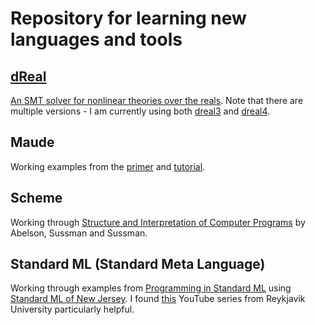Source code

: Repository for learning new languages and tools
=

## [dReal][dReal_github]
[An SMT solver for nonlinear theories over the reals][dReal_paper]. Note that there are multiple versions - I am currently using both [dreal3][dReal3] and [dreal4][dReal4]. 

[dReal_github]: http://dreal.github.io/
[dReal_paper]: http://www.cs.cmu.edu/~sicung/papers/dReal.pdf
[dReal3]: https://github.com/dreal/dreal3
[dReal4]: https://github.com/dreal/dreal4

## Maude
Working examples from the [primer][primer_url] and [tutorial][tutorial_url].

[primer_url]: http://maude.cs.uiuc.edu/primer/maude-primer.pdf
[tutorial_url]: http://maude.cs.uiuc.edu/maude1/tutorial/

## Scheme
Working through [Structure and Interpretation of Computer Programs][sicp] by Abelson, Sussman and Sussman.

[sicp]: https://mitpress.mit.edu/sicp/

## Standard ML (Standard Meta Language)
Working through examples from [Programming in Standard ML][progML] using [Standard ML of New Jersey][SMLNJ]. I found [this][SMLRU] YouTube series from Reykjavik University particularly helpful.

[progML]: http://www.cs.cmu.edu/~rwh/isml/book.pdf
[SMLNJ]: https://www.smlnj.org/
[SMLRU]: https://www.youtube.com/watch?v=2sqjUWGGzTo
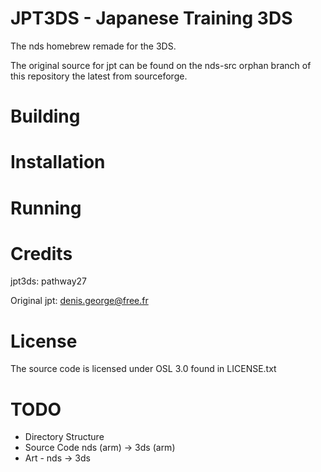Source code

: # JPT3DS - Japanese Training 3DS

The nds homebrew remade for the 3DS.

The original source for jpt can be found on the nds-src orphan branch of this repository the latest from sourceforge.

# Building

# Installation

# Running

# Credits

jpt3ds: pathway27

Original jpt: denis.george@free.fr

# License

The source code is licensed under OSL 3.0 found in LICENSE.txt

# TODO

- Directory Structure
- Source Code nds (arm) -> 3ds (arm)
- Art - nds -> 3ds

What to produce ::
From the very first line of the listing above through the line that holds "[dReal_github]: http://dreal.github.io/", write out each line exactly as it stands, leaving pictures out.

Solved problem ::
Source code

: Repository for learning new languages and tools
=

## [dReal][dReal_github]
[An SMT solver for nonlinear theories over the reals][dReal_paper]. Note that there are multiple versions - I am currently using both [dreal3][dReal3] and [dreal4][dReal4]. 

[dReal_github]: http://dreal.github.io/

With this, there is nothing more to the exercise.